**What the exercise asks:**
Would you return the lines from the one that contains "program, named where" to the last line of the entries below, exactly and with nothing added?

Stored dataset items:
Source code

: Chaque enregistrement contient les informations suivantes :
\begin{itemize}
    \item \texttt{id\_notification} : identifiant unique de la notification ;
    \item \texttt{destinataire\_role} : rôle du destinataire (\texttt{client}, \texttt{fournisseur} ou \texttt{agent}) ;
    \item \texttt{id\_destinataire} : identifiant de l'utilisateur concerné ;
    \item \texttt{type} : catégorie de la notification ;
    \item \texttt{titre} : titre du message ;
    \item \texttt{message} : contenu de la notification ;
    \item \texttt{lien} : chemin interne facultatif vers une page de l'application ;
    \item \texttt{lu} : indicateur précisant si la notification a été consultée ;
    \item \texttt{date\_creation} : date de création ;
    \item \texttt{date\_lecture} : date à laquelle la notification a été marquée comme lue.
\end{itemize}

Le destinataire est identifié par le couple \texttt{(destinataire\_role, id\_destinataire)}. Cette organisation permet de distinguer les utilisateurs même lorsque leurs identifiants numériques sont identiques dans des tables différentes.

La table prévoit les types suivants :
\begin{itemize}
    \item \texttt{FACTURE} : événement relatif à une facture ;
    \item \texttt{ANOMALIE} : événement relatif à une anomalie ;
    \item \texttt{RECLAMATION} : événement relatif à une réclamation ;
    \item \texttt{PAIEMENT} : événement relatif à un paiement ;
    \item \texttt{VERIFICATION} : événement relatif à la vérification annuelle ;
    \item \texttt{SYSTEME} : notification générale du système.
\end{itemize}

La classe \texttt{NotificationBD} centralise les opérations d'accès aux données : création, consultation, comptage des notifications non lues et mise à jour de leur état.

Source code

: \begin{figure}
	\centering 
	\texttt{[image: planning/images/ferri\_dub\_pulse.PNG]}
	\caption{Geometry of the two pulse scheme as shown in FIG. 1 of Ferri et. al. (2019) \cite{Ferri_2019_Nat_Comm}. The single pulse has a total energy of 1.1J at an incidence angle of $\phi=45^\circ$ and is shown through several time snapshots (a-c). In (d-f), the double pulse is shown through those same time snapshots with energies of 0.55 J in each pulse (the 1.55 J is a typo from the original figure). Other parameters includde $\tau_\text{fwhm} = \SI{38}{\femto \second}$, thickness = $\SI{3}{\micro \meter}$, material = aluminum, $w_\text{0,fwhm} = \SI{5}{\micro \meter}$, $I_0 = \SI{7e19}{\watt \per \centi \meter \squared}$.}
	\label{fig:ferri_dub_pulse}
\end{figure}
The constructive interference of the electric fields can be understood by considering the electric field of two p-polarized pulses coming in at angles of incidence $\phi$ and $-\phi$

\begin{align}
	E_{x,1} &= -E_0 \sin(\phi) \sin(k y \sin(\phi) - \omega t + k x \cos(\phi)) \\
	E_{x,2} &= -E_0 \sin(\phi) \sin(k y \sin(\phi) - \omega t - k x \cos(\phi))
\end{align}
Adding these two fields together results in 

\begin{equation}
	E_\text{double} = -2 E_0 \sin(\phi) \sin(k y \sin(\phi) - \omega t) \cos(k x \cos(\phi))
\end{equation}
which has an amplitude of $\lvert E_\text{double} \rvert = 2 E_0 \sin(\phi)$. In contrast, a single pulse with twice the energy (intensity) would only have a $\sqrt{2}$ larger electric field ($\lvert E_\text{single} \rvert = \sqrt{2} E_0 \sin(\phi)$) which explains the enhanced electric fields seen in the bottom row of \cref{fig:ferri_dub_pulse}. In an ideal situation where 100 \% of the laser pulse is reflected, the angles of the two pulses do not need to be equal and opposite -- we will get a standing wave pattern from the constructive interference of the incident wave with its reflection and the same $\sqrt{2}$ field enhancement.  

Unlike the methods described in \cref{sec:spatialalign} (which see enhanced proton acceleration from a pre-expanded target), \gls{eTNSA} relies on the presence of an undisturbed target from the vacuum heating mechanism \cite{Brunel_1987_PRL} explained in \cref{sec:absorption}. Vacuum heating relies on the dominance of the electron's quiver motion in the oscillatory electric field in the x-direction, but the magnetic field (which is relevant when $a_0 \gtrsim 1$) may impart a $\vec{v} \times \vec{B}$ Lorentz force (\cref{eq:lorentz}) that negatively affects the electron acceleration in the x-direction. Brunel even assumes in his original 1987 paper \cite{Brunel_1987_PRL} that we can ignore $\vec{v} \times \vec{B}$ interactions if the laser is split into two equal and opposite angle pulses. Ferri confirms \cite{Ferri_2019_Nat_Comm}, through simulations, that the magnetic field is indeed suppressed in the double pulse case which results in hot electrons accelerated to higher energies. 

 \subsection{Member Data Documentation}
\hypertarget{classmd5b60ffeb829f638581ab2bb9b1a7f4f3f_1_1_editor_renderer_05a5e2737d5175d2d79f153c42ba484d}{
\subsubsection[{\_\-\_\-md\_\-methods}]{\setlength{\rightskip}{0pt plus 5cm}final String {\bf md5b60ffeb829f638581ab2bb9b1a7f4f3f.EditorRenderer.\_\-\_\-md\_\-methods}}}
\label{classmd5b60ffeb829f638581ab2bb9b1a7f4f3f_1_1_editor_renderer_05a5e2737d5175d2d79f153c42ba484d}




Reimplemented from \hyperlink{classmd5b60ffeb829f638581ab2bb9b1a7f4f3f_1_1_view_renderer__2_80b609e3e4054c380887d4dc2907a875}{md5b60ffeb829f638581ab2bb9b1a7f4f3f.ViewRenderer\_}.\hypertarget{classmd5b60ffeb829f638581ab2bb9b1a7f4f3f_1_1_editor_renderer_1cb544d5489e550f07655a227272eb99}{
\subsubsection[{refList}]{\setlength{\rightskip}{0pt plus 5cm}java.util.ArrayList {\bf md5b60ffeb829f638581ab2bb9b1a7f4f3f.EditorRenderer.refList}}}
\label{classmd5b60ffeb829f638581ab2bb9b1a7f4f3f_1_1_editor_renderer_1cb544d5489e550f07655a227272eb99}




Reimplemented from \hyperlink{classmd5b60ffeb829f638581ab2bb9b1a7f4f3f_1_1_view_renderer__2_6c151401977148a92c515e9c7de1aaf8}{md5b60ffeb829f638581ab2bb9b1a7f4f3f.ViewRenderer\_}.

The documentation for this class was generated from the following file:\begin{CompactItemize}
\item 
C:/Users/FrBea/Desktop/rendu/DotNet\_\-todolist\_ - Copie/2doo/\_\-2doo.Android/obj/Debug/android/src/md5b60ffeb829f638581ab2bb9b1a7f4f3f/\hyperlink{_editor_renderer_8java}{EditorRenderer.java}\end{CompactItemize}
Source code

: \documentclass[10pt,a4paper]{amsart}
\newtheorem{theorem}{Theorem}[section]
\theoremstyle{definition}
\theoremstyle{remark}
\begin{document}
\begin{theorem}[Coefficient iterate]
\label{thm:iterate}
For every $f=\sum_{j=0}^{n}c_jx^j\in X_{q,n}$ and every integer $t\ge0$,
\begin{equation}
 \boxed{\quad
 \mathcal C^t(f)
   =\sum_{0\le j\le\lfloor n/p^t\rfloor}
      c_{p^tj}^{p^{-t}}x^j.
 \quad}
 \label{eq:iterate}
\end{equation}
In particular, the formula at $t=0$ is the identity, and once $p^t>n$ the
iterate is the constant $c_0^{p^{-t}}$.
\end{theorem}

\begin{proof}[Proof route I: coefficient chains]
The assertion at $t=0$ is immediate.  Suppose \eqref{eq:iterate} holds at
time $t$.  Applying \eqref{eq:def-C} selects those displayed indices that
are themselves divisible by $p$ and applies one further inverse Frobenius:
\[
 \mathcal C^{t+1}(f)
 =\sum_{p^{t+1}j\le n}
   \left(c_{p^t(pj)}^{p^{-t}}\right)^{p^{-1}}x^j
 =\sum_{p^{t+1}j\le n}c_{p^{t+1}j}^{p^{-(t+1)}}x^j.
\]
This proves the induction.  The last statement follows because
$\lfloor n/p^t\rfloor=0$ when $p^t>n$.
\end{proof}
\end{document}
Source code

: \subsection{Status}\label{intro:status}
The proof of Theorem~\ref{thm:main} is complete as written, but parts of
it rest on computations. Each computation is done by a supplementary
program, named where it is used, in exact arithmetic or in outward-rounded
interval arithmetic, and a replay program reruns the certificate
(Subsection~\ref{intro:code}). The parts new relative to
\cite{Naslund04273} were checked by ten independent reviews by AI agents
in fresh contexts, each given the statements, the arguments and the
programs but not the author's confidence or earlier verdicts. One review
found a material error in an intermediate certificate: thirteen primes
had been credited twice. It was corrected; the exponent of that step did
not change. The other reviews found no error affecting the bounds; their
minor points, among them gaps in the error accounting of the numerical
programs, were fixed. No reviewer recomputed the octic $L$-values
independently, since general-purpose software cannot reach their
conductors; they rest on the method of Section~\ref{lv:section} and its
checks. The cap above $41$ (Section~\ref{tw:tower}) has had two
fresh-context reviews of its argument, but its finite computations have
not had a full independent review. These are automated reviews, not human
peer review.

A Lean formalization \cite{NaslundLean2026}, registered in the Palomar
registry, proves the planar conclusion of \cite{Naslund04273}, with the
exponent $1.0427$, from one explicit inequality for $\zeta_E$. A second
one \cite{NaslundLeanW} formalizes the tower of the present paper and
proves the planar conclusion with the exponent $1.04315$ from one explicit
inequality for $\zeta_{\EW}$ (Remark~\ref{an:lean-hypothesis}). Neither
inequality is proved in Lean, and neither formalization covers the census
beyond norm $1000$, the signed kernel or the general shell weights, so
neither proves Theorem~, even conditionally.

**Your response:**
program, named where it is used, in exact arithmetic or in outward-rounded
interval arithmetic, and a replay program reruns the certificate
(Subsection~\ref{intro:code}). The parts new relative to
\cite{Naslund04273} were checked by ten independent reviews by AI agents
in fresh contexts, each given the statements, the arguments and the
programs but not the author's confidence or earlier verdicts. One review
found a material error in an intermediate certificate: thirteen primes
had been credited twice. It was corrected; the exponent of that step did
not change. The other reviews found no error affecting the bounds; their
minor points, among them gaps in the error accounting of the numerical
programs, were fixed. No reviewer recomputed the octic $L$-values
independently, since general-purpose software cannot reach their
conductors; they rest on the method of Section~\ref{lv:section} and its
checks. The cap above $41$ (Section~\ref{tw:tower}) has had two
fresh-context reviews of its argument, but its finite computations have
not had a full independent review. These are automated reviews, not human
peer review.

A Lean formalization \cite{NaslundLean2026}, registered in the Palomar
registry, proves the planar conclusion of \cite{Naslund04273}, with the
exponent $1.0427$, from one explicit inequality for $\zeta_E$. A second
one \cite{NaslundLeanW} formalizes the tower of the present paper and
proves the planar conclusion with the exponent $1.04315$ from one explicit
inequality for $\zeta_{\EW}$ (Remark~\ref{an:lean-hypothesis}). Neither
inequality is proved in Lean, and neither formalization covers the census
beyond norm $1000$, the signed kernel or the general shell weights, so
neither proves Theorem~, even conditionally.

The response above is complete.